##### DATA LISTING #####
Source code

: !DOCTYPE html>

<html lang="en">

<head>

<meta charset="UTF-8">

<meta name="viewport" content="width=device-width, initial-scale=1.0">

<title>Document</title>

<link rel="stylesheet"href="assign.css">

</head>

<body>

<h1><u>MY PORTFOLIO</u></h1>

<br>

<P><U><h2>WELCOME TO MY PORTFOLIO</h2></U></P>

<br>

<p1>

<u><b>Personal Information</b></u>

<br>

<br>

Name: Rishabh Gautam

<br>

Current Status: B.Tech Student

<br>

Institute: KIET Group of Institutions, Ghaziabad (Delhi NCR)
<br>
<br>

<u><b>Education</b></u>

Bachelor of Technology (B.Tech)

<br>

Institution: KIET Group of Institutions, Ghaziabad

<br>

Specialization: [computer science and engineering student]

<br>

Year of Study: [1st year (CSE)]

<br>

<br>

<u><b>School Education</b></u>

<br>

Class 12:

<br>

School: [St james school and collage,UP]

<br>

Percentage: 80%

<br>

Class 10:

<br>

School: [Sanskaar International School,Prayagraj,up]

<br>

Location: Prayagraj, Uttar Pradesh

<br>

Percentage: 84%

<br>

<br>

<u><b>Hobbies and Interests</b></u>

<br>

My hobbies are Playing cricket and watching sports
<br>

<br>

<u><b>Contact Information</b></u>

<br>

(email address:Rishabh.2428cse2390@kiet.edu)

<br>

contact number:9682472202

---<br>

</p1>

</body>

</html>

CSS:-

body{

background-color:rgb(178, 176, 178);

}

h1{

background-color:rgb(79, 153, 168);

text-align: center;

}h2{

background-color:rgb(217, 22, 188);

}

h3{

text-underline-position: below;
#####
DIRECTIONS » Print out the whole listing exactly as it appears.

SOLUTION FOR THIS PROBLEM »
Source code

: !DOCTYPE html>

<html lang="en">

<head>

<meta charset="UTF-8">

<meta name="viewport" content="width=device-width, initial-scale=1.0">

<title>Document</title>

<link rel="stylesheet"href="assign.css">

</head>

<body>

<h1><u>MY PORTFOLIO</u></h1>

<br>

<P><U><h2>WELCOME TO MY PORTFOLIO</h2></U></P>

<br>

<p1>

<u><b>Personal Information</b></u>

<br>

<br>

Name: Rishabh Gautam

<br>

Current Status: B.Tech Student

<br>

Institute: KIET Group of Institutions, Ghaziabad (Delhi NCR)
<br>
<br>

<u><b>Education</b></u>

Bachelor of Technology (B.Tech)

<br>

Institution: KIET Group of Institutions, Ghaziabad

<br>

Specialization: [computer science and engineering student]

<br>

Year of Study: [1st year (CSE)]

<br>

<br>

<u><b>School Education</b></u>

<br>

Class 12:

<br>

School: [St james school and collage,UP]

<br>

Percentage: 80%

<br>

Class 10:

<br>

School: [Sanskaar International School,Prayagraj,up]

<br>

Location: Prayagraj, Uttar Pradesh

<br>

Percentage: 84%

<br>

<br>

<u><b>Hobbies and Interests</b></u>

<br>

My hobbies are Playing cricket and watching sports
<br>

<br>

<u><b>Contact Information</b></u>

<br>

(email address:Rishabh.2428cse2390@kiet.edu)

<br>

contact number:9682472202

---<br>

</p1>

</body>

</html>

CSS:-

body{

background-color:rgb(178, 176, 178);

}

h1{

background-color:rgb(79, 153, 168);

text-align: center;

}h2{

background-color:rgb(217, 22, 188);

}

h3{

text-underline-position: below;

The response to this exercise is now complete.